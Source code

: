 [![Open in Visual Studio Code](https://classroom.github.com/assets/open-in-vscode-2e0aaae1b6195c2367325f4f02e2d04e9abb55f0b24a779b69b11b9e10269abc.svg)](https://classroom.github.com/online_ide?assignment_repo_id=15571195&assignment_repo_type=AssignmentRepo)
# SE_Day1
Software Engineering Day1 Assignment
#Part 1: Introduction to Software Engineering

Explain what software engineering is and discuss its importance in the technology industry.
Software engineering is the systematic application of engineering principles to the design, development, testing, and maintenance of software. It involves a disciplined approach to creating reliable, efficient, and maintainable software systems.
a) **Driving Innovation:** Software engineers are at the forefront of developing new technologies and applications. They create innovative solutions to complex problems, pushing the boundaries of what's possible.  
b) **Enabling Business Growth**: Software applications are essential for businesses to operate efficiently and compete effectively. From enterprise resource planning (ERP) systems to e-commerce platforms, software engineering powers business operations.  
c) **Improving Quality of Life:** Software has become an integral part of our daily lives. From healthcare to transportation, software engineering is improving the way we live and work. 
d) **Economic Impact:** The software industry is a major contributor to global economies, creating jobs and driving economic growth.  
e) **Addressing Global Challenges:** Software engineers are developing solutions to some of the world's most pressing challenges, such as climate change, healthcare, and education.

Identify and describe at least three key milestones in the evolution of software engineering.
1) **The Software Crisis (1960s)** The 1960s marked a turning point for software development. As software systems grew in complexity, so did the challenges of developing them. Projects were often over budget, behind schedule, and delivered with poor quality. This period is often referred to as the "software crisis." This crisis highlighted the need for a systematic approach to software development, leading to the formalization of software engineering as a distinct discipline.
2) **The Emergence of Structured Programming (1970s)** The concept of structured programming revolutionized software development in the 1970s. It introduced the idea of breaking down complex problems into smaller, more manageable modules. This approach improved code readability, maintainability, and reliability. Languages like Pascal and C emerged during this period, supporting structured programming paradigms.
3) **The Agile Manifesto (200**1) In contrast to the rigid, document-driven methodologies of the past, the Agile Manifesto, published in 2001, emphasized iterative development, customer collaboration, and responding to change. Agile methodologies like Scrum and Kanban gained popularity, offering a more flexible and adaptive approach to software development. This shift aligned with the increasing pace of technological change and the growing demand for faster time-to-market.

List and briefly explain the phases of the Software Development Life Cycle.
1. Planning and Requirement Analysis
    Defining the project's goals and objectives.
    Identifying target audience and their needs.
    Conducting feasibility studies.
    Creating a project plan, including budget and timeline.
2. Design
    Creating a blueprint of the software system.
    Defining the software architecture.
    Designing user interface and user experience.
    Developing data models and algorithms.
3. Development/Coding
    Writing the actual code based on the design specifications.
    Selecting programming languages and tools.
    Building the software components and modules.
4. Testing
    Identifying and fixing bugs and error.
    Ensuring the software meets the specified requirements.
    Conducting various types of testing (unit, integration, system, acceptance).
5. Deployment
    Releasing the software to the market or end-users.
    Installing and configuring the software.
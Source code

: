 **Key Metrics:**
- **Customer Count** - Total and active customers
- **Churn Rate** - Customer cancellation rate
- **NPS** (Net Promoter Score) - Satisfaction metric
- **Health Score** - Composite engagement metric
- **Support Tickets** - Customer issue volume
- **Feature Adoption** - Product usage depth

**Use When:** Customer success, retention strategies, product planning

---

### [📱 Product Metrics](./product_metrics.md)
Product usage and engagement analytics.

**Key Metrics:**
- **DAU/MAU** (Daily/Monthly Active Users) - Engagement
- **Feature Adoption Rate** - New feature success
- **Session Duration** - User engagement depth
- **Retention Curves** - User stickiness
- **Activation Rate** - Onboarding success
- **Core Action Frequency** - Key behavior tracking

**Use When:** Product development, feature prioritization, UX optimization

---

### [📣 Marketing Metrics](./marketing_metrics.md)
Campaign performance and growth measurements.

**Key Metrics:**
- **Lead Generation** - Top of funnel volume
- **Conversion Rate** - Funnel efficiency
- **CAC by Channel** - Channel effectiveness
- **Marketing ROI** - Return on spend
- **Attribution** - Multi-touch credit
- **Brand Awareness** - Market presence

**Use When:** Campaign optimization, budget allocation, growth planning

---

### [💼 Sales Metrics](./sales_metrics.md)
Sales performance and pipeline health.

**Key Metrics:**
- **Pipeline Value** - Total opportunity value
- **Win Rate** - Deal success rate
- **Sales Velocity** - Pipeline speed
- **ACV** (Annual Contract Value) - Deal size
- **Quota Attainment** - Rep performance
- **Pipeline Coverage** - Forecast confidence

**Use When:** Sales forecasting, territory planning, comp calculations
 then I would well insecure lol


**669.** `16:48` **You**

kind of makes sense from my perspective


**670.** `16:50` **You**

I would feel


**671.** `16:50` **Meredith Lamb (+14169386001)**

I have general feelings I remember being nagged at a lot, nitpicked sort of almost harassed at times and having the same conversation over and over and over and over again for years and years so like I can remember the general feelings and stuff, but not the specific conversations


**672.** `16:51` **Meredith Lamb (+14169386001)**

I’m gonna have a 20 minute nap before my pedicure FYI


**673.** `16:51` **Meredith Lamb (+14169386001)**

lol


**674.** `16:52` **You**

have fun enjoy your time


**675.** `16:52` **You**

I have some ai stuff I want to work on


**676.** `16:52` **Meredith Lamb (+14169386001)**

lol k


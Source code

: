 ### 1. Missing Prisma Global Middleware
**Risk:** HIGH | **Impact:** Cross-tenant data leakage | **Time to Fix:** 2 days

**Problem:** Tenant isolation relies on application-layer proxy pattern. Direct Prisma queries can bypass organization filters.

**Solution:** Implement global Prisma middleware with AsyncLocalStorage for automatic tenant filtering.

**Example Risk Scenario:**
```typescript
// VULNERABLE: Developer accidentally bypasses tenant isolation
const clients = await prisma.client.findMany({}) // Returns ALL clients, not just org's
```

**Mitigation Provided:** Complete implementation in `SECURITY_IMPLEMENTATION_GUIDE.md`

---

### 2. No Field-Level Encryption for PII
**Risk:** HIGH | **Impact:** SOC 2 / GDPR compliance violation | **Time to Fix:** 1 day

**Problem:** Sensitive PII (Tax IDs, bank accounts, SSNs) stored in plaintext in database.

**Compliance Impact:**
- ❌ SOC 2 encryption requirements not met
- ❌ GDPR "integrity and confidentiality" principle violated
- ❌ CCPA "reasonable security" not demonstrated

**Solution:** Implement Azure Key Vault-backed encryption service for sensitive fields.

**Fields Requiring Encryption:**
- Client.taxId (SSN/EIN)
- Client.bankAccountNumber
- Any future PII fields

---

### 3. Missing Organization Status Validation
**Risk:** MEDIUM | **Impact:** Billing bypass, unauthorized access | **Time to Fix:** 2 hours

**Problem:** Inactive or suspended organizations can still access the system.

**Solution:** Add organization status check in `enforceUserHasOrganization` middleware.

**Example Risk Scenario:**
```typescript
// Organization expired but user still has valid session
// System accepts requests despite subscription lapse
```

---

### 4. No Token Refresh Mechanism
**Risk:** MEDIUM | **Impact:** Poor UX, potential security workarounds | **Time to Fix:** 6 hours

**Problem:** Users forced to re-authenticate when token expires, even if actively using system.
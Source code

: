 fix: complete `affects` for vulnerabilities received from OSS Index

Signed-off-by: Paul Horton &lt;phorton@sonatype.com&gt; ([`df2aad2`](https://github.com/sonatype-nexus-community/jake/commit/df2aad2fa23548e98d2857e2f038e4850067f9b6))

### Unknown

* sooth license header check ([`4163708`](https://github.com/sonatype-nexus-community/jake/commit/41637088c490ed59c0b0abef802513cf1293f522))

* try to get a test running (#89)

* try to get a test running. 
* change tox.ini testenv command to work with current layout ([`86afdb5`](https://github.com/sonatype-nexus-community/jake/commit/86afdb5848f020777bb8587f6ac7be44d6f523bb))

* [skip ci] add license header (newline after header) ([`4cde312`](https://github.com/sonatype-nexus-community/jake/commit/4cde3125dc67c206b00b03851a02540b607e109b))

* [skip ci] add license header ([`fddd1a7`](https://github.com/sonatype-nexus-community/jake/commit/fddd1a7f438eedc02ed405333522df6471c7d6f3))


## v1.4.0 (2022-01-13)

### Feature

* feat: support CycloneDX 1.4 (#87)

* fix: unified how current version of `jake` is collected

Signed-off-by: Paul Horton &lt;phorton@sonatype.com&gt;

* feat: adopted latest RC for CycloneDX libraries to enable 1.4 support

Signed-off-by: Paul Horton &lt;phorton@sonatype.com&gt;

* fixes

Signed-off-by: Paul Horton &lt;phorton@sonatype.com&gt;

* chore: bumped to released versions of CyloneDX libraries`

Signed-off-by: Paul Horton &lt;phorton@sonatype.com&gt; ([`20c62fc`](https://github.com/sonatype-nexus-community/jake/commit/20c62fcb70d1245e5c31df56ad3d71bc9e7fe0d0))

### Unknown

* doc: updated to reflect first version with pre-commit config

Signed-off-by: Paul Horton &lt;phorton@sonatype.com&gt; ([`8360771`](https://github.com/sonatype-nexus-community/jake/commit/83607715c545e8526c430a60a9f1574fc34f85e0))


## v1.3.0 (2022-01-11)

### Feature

★ ★ ★

**What is being asked:** Reproduce each line above that contains "problems".

**Worked solution:**
a) **Driving Innovation:** Software engineers are at the forefront of developing new technologies and applications. They create innovative solutions to complex problems, pushing the boundaries of what's possible.  
2) **The Emergence of Structured Programming (1970s)** The concept of structured programming revolutionized software development in the 1970s. It introduced the idea of breaking down complex problems into smaller, more manageable modules. This approach improved code readability, maintainability, and reliability. Languages like Pascal and C emerged during this period, supporting structured programming paradigms.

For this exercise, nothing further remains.